This past Monday was Earth Day. Maybe you were extra aware of this because of local initiatives to remind you to reduce, reuse, and recycle. Or maybe you celebrated Arbor Day this past Friday by planting a tree. Here at the chapel, we hosted over 20 BU students and staff to make their own tiny terrariums to help green their desks, dorm rooms, or apartments. Earth Day is our yearly reminder to be more in tune with the state of our home. It’s like a state of the union for the planet. A time when we can choose to tune in and analyze the ways we’ve contributed to healing the Earth and in what ways we could be doing better. I recognize that not everyone has the same frame of mind when it comes to the importance of Earth Day – I am particularly attuned as someone who studies and analyzes environmental problems and the ways in which our Christian faith can guide our care and concern for the Earth.

At the beginning of this month, I attended an eco-symposium which brought together scholars and activists in the field of ecological justice and environmental sustainability to think about the ways that we can collaborate with one another to create change and the roles that faith can play in making that change. It was a great opportunity to meet people from a variety of backgrounds and experiences to share the ways that they are incorporating concern for the Earth into teaching, preaching, and civic engagement at both local and global scales. One of the presenters was the Dean of the Pardee School of Global Studies here at BU, Dr. Adil Najam. Dr. Najam co-authored the Third and Fourth Assessments of the Intergovernmental Panel on Climate Change (IPCC), which is the guiding document for scientists and other environmental policy advocates on the issues of climate change. Dr. Najam made an excellent point in his presentation to us. If you were to look at the Earth as an outsider like you would assess a country, based on overall economics, health, and sustainability, our planet would not seem like a very good place to live. In fact, Dr. Najam referred to the Earth as “Third World planet.” A large portion of our population is impoverished, many face illnesses and even death on a daily basis, and the overall health and sustainability of our planet is poor and decreasing each day. Dr.
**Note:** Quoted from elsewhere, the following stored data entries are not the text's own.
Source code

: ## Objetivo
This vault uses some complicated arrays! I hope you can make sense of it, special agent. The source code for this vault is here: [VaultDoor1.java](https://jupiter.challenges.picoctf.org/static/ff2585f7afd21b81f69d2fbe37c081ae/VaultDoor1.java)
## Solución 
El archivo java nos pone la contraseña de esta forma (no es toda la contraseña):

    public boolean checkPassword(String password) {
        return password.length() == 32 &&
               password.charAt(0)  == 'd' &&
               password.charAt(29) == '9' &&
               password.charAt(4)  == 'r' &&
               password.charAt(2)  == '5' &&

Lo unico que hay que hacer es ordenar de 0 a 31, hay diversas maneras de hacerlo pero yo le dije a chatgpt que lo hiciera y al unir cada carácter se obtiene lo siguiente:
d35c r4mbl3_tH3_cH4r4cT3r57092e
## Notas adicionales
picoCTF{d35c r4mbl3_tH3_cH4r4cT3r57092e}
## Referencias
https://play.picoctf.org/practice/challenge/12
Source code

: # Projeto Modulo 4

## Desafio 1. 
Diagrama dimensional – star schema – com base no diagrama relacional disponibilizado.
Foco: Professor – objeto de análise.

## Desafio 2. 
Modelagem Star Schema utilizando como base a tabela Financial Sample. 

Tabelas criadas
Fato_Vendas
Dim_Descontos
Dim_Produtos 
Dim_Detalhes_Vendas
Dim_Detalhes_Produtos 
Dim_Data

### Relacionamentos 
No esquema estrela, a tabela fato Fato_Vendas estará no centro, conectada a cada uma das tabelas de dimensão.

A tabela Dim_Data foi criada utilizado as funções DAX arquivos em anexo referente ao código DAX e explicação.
Najam called our present time an “Age of Adaptation” in which we must address several failures that have led us to our current status – failure of wisdom about scientific consensus, failure to negotiate the necessary responses and responsibility for contributions to climate change, failure of vulnerability between those who are affected and those who cause problems, and a failure of morality in not fully understanding the ethical implications of the complex environmental, political, social, and economic factors at play.[1] He advocated that there needs to be massive overhauls in how we understand our relationships to one another as neighbors living on the same planet, and also how we view our relationship with the Earth.

My belief in the centrality of Christian faith to guide our ethical decisions based in nature is primarily centered in a God-infused understanding of the world held in tension with a notion of God as wholly other and beyond human comprehension. The paradoxical nature of the assertion that God is both fully immanent, that is, present to us through the world around us, while at the same time transcendent, or separate and completely other. My claim to this understanding of the divine develops out of my Lutheran heritage that continuously asks followers of Christ to hold contrasting ideas together about divine relationships with humanity and the world. Luther’s own use of the idea of “finitium capax infiniti” or the finite bearing the infinite, amplifies this paradoxical nature. In particular, he uses this concept in discussing the nature of the Lord’s Supper, asserting that the original elements of bread and wine maintain their qualities while the divine is intermingled with them. Lutheran theologians and ethicists embrace a paradoxical way of approaching the world to guide the pursuit of self-understanding and seeking knowledge about the divine, and then ultimately, the ways in which we can employ such knowledge in our world.

Recently, the presiding Bishop of the Evangelical Lutheran Church in America, Elizabeth Eaton, wrote an article for Living Lutheran, the monthly magazine of the ELCA. The title of the article was “All Created Things” in which Bishop Eaton discussed the importance of maintaining our connections with the world and environments around us. She started by quoting Luther who wrote, “God’s entire divine nature is wholly and entirely in all creatures, more deeply, more inwardly, more present than the creature is to itself.” The idea that all creatures are deeply infused with the presence of the divine is something carried through Luther’s theological claims. God is the undergirding force of all life on Earth – the alpha and omega, beginning and end, an intimate part of life on Earth. Reflecting on this divine presence, Bishop Eaton cautions “…setting ourselves apart from the creation is also physically and spiritually deadly for humans…Physical alienation has spiritual consequences.”[2] The more we disconnect ourselves from the world around us, the less contact we have with the divine. The less we see the ways that our actions affect others, both human and otherkind, the less we see ourselves as a part of the divinely-infused creation. We are incomplete if we deny our relationship with the Earth because that relationship is just as essential as every other relationship we hold dear to us.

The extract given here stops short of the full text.